An ITGA11 expressing subpopulation as predictor for the donor-specific osteogenic capacity of stromal cells

Stromal progenitor cells of bone marrow origin are non-hematopoietic cells that give rise to osteoblasts and adipocytes in the postnatal organism. Marrow stromal cells (also known as mesenchymal stem cells - MSCs) are currently being employed in a large number of clinical trials for regenerative purposes post in vitro expansion. However, the clinical outcome has been variable, which might in part be due to the heterogeneity of the cells and the lack of a defined cell product with a molecular signature that favors tissue regeneration. In this study, we determined the cellular heterogeneity of primary stromal cultures and examined how inter-donor variation in subpopulation composition contributes to the differentiation potential of primary cultures.

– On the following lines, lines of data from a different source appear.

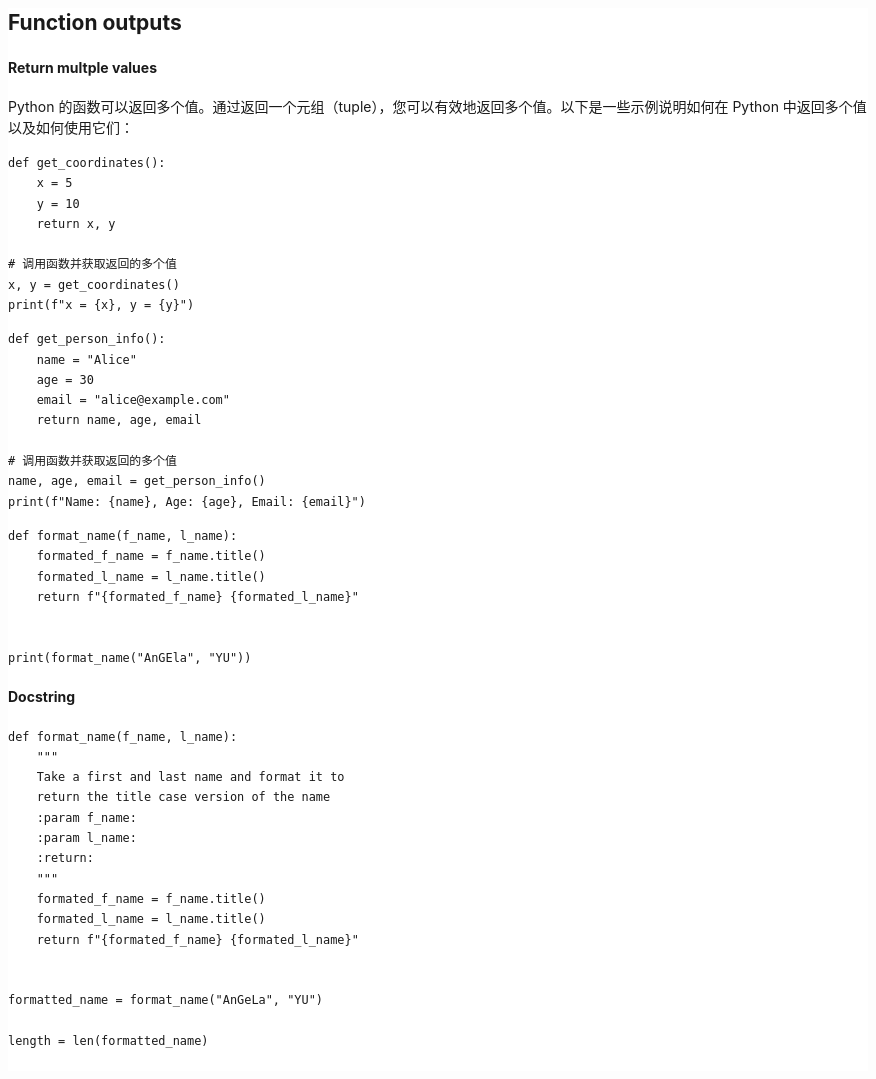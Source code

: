 ## Function outputs

#### Return multple values

Python 的函数可以返回多个值。通过返回一个元组（tuple），您可以有效地返回多个值。以下是一些示例说明如何在 Python 中返回多个值以及如何使用它们：

```
def get_coordinates():
    x = 5
    y = 10
    return x, y

# 调用函数并获取返回的多个值
x, y = get_coordinates()
print(f"x = {x}, y = {y}")
```

```
def get_person_info():
    name = "Alice"
    age = 30
    email = "alice@example.com"
    return name, age, email

# 调用函数并获取返回的多个值
name, age, email = get_person_info()
print(f"Name: {name}, Age: {age}, Email: {email}")
```

```
def format_name(f_name, l_name):
    formated_f_name = f_name.title()
    formated_l_name = l_name.title()
    return f"{formated_f_name} {formated_l_name}"


print(format_name("AnGEla", "YU"))
```



#### Docstring

```
def format_name(f_name, l_name):
    """
    Take a first and last name and format it to
    return the title case version of the name
    :param f_name:
    :param l_name:
    :return:
    """
    formated_f_name = f_name.title()
    formated_l_name = l_name.title()
    return f"{formated_f_name} {formated_l_name}"


formatted_name = format_name("AnGeLa", "YU")

length = len(formatted_name)


```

We profiled 136,014 stromal progenitors from 26 donors and identified 5 subpopulations that were linked to distinct bone-related pathways and genetic traits of bone mineral density and morphology. Abundancy of one cluster characterized by high expression of ITGA11 (integrin alpha-11) and genes related to matrix function, collagen organization, and elevated expression upon lineage commitment was positively correlated with osteoblastic differentiation capacity in vitro. In addition, ITGA11 protein expression in progenitor cells was a predictive marker for matrix mineralization in vitro and ectopic bone formation in vivo. Sorting stromal progenitors into ITGA11high and ITGA11low cells established cultures with high and low osteoblastic differentiation potential and revealed transcriptional differences reflective of the subpopulation-specific signature, which was not affected by siRNA mediated knockdown of ITGA11 expression. Our findings corroborate the presence of an extensive donor-dependent cellular heterogeneity that persists in cultured stromal cells, and that ITGA11 can be employed as a marker for isolating cells with high bone-forming potential, a feature likely to benefit clinical trials of bone regeneration. Overall design: 10x Genomics single cell RNA-seq expression profiles of 21 primary cell cultures that have been tested for their osteogenic and adipogenic differentiation capacity in vitro. Bulk RNA-seq of primary cultures from 5 donors subjected to control or ITGA11 knockdown or subjected to sorting into low and high ITGA11 surface expression.